Quand l’Atman eut créé ces divinités, c’est-à-dire Agni, Vâyu, le Soleil, etc., elles tombèrent, dit l’Upanishad, dans le grand Océan, dans l’ensemble agité des choses matérielles. Elles eurent faim et soif, et elles dirent à l’Atman : « Crée-nous un réceptacle dans lequel nous aurons notre résidence et où nous mangerons la nourriture[1]. »

« L’Atman leur amena une vache. Les divinités lui dirent : « Cette vache ne nous suffit pas. » Il leur amena un cheval. Elles lui dirent : « Ce cheval ne nous suffit pas. »

« Il leur amena un homme. Elles lui dirent : « C’est bien ; l’homme est bien. » L’Atman leur dit : « Entrez en lui comme en votre résidence (ou chacun dans le lieu qui vous convient comme résidence). »

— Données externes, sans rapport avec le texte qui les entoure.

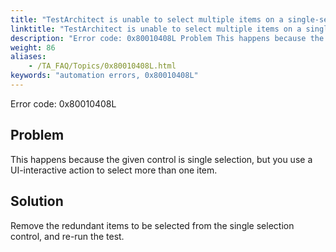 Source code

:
 ```yaml
--- 
title: "TestArchitect is unable to select multiple items on a single-selection control <controlName\\>, which resides in the <windowName\\> window. Please ensure that only a single item is selected on the control."
linktitle: "TestArchitect is unable to select multiple items on a single-selection control *<controlName\\>*, which resides in the *<windowName\\>* window. Please ensure that only a single item is selected on the control."
description: "Error code: 0x80010408L Problem This happens because the given control is single selection, but you use a UI-interactive action to select more than one item. Solution Remove the redundant items to be ..."
weight: 86
aliases: 
    - /TA_FAQ/Topics/0x80010408L.html
keywords: "automation errors, 0x80010408L"
---
```


Error code: 0x80010408L

## Problem

This happens because the given control is single selection, but you use a UI-interactive action to select more than one item.

## Solution

Remove the redundant items to be selected from the single selection control, and re-run the test.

« Agni, devenu la parole, entra dans la bouche (de cet homme) ; Vâyu, devenu le prâna, entra dans ses narines ; le Soleil, devenu la vue, entra dans ses yeux ; les Points cardinaux, devenus l’ouïe, entrèrent dans ses oreilles ; les Plantes et les Arbres, devenus les poils, entrèrent dans sa peau ; la Lune, devenue le manas, entra dans son cœur ; la Mort, devenue l’apâna, entra dans son nombril ; les Eaux, devenues la semence, entrèrent dans son membre viril. »

Mais la faim et la soif tourmentent les divinités devenues les sens et les facultés principales du nouvel homme. L’Atman veut les satisfaire et crée la nourriture.

  1. Tâ enam abruvann âyatanam nah prajânîhi yasmin pratishthitâ annam adâmeti.